WHAT THIS TASK INVOLVES: Retrieve all lines below that have the string "others".

Collection entries:
=== Begin Enclosure ===

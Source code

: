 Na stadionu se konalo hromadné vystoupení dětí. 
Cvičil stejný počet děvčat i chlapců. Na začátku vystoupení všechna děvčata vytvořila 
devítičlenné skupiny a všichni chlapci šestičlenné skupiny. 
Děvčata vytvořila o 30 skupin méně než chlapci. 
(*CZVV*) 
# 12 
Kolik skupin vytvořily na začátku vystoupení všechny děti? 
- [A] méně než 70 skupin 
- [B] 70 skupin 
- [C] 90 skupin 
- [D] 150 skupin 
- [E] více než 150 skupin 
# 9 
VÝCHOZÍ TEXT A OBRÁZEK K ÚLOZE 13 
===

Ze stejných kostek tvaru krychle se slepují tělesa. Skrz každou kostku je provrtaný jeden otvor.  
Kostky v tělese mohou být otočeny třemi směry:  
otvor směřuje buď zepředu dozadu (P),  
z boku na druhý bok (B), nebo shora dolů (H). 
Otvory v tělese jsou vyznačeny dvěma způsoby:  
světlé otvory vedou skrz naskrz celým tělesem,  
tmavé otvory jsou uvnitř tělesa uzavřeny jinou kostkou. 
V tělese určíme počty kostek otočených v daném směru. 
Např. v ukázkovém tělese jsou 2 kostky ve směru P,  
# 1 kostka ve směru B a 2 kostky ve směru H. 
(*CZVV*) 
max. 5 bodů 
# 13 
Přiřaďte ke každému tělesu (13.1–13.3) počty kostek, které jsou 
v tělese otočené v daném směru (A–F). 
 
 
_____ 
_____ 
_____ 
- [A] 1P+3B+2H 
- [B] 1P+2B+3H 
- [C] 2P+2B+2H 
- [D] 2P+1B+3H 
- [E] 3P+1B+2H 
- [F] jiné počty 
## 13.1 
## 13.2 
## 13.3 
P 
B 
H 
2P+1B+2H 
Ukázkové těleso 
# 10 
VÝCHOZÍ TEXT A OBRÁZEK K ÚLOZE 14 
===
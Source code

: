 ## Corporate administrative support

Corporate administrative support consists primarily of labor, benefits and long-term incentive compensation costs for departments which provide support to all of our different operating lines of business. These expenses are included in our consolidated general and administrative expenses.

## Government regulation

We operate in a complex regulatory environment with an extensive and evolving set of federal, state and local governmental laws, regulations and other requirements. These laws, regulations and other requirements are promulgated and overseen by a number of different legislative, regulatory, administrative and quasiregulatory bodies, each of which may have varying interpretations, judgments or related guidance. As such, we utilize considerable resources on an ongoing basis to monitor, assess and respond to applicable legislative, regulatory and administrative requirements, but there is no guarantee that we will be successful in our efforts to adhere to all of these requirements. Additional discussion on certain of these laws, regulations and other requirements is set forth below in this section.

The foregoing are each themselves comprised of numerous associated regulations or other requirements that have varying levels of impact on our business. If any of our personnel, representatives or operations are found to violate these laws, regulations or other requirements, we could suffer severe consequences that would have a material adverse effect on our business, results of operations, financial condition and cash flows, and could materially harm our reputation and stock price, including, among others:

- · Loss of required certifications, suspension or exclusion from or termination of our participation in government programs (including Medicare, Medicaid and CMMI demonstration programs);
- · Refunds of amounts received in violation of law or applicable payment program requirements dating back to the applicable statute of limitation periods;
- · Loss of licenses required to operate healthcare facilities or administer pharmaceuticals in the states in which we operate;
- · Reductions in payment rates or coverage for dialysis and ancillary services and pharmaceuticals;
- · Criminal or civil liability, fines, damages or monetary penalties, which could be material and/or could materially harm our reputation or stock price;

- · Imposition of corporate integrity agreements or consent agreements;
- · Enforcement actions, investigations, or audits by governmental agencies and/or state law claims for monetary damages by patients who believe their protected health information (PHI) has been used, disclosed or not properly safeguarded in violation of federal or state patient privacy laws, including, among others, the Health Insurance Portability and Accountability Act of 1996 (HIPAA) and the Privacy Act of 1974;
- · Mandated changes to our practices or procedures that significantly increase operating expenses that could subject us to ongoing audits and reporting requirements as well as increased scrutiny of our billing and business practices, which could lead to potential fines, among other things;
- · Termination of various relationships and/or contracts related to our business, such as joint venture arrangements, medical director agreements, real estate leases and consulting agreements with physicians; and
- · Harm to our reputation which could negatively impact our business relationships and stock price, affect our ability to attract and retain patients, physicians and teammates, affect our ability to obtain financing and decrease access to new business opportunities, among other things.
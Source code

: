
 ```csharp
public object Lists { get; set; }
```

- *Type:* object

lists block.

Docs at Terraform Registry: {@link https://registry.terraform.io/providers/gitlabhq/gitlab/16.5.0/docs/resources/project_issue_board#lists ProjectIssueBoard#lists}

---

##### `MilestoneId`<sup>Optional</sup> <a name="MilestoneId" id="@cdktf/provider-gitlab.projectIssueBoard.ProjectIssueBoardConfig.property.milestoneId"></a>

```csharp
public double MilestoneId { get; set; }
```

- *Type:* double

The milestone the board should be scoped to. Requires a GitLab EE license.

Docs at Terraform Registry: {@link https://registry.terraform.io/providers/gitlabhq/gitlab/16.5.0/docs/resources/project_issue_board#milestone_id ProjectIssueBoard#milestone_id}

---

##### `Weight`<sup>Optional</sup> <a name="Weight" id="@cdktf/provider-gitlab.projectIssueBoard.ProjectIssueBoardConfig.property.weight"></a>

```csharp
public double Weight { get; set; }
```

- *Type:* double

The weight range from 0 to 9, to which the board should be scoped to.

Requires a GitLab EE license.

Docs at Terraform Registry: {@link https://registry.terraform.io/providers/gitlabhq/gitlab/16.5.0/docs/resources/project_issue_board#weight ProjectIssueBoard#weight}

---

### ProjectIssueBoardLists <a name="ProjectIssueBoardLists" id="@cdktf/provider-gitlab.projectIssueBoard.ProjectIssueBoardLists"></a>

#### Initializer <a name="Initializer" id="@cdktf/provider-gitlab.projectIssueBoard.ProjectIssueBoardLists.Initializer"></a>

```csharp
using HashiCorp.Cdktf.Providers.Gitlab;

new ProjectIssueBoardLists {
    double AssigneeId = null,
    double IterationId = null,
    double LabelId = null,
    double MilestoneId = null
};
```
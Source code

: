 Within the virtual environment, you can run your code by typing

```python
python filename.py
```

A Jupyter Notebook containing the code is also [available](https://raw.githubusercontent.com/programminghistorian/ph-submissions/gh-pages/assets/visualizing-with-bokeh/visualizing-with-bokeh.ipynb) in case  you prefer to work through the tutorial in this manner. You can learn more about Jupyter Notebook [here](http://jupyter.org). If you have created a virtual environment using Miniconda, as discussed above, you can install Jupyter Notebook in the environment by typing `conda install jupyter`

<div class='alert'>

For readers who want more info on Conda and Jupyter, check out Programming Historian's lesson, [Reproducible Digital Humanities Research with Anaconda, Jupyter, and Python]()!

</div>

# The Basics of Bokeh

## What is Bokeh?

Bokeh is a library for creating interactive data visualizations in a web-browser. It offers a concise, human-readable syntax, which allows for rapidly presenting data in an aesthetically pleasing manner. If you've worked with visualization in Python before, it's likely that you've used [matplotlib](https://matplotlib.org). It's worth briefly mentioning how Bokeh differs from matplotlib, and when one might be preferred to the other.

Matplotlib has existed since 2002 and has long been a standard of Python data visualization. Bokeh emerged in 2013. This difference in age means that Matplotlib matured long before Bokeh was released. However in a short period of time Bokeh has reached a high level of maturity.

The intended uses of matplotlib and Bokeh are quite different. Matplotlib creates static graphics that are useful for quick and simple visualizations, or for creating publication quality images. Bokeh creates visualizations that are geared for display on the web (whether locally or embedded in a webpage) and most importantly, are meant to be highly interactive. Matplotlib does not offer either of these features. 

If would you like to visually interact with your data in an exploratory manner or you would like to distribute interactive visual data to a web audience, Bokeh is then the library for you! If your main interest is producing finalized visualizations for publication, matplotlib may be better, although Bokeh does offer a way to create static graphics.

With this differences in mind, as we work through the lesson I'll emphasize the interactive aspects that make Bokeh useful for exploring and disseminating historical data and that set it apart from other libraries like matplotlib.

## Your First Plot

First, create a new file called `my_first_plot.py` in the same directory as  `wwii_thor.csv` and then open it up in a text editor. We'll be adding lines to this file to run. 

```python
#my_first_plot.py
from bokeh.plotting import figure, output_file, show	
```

=== End Enclosure ===

COMPLETED EXERCISE:
The foregoing are each themselves comprised of numerous associated regulations or other requirements that have varying levels of impact on our business. If any of our personnel, representatives or operations are found to violate these laws, regulations or other requirements, we could suffer severe consequences that would have a material adverse effect on our business, results of operations, financial condition and cash flows, and could materially harm our reputation and stock price, including, among others:
- · Enforcement actions, investigations, or audits by governmental agencies and/or state law claims for monetary damages by patients who believe their protected health information (PHI) has been used, disclosed or not properly safeguarded in violation of federal or state patient privacy laws, including, among others, the Health Insurance Portability and Accountability Act of 1996 (HIPAA) and the Privacy Act of 1974;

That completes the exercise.